REQUIRED ACTION —
Retype each line of the listing. Do not alter anything.

Top of DATA

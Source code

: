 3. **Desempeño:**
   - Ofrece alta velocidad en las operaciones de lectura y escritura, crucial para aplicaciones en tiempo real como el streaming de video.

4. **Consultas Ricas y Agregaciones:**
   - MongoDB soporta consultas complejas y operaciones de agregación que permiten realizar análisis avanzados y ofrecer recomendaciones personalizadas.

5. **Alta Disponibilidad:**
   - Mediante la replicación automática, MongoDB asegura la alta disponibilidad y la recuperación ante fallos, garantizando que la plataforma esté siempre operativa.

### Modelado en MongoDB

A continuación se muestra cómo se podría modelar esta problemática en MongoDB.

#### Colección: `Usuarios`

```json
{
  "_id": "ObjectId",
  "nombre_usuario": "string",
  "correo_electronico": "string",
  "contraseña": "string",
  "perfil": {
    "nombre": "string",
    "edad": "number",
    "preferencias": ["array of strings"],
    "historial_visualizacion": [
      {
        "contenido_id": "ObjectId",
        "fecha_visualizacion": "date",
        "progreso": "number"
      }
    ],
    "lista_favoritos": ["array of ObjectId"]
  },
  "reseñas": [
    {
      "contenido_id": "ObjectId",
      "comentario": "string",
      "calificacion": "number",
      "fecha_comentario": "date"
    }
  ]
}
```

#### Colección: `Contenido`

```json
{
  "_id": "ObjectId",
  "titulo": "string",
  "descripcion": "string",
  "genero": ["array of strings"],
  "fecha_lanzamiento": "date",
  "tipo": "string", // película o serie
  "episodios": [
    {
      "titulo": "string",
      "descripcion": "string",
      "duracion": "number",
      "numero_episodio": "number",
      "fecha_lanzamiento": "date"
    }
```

Bottom of DATA

EXERCISE OUTPUT —
Source code

: 3. **Desempeño:**
   - Ofrece alta velocidad en las operaciones de lectura y escritura, crucial para aplicaciones en tiempo real como el streaming de video.

4. **Consultas Ricas y Agregaciones:**
   - MongoDB soporta consultas complejas y operaciones de agregación que permiten realizar análisis avanzados y ofrecer recomendaciones personalizadas.

5. **Alta Disponibilidad:**
   - Mediante la replicación automática, MongoDB asegura la alta disponibilidad y la recuperación ante fallos, garantizando que la plataforma esté siempre operativa.

### Modelado en MongoDB

A continuación se muestra cómo se podría modelar esta problemática en MongoDB.

#### Colección: `Usuarios`

```json
{
  "_id": "ObjectId",
  "nombre_usuario": "string",
  "correo_electronico": "string",
  "contraseña": "string",
  "perfil": {
    "nombre": "string",
    "edad": "number",
    "preferencias": ["array of strings"],
    "historial_visualizacion": [
      {
        "contenido_id": "ObjectId",
        "fecha_visualizacion": "date",
        "progreso": "number"
      }
    ],
    "lista_favoritos": ["array of ObjectId"]
  },
  "reseñas": [
    {
      "contenido_id": "ObjectId",
      "comentario": "string",
      "calificacion": "number",
      "fecha_comentario": "date"
    }
  ]
}
```

#### Colección: `Contenido`

```json
{
  "_id": "ObjectId",
  "titulo": "string",
  "descripcion": "string",
  "genero": ["array of strings"],
  "fecha_lanzamiento": "date",
  "tipo": "string", // película o serie
  "episodios": [
    {
      "titulo": "string",
      "descripcion": "string",
      "duracion": "number",
      "numero_episodio": "number",
      "fecha_lanzamiento": "date"
    }
```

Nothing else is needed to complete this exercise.